Content starts

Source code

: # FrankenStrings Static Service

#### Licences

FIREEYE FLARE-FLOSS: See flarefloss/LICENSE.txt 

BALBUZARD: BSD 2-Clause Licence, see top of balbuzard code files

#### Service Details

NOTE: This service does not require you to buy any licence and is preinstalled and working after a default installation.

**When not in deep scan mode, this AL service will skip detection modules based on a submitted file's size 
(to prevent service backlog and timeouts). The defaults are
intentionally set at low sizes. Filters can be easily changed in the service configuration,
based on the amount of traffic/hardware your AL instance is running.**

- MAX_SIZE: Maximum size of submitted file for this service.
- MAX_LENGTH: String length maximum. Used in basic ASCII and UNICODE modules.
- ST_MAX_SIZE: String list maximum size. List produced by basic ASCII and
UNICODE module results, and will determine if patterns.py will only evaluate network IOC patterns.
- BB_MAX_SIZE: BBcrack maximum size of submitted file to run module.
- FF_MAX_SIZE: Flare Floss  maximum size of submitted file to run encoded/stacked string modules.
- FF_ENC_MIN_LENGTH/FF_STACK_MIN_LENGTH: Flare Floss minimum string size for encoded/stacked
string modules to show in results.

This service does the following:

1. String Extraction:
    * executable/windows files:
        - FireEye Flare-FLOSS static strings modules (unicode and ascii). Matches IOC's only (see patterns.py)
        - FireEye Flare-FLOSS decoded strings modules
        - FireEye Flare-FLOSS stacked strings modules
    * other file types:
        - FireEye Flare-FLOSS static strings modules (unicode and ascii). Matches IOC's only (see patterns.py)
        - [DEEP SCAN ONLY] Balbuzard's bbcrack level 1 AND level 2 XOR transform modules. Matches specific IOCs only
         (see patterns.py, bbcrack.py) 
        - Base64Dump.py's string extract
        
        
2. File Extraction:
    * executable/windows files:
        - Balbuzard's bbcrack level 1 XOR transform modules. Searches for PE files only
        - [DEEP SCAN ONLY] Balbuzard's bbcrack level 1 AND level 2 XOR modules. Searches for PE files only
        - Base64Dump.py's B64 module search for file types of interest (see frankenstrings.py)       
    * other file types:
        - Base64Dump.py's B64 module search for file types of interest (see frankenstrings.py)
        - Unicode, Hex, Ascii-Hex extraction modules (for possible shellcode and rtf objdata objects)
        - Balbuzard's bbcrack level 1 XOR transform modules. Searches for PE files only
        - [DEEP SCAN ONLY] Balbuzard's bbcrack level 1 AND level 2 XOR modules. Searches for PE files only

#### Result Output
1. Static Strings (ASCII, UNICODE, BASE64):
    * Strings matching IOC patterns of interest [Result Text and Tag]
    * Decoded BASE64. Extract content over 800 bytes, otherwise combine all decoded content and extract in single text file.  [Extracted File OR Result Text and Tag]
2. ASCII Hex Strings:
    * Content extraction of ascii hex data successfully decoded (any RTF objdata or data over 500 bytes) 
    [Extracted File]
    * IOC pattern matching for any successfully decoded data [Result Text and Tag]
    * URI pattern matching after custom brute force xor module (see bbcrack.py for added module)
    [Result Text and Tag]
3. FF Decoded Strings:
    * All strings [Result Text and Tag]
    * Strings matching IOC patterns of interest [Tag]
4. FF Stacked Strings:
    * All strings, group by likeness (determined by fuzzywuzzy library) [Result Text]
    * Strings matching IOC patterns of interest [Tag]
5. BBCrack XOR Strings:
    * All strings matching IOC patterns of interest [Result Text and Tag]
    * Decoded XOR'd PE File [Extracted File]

Content ends

Aim of the task
Copy every line from the entries that contains the word "Extracted".

Expected answer
    * Decoded BASE64. Extract content over 800 bytes, otherwise combine all decoded content and extract in single text file.  [Extracted File OR Result Text and Tag]
    [Extracted File]
    * Decoded XOR'd PE File [Extracted File]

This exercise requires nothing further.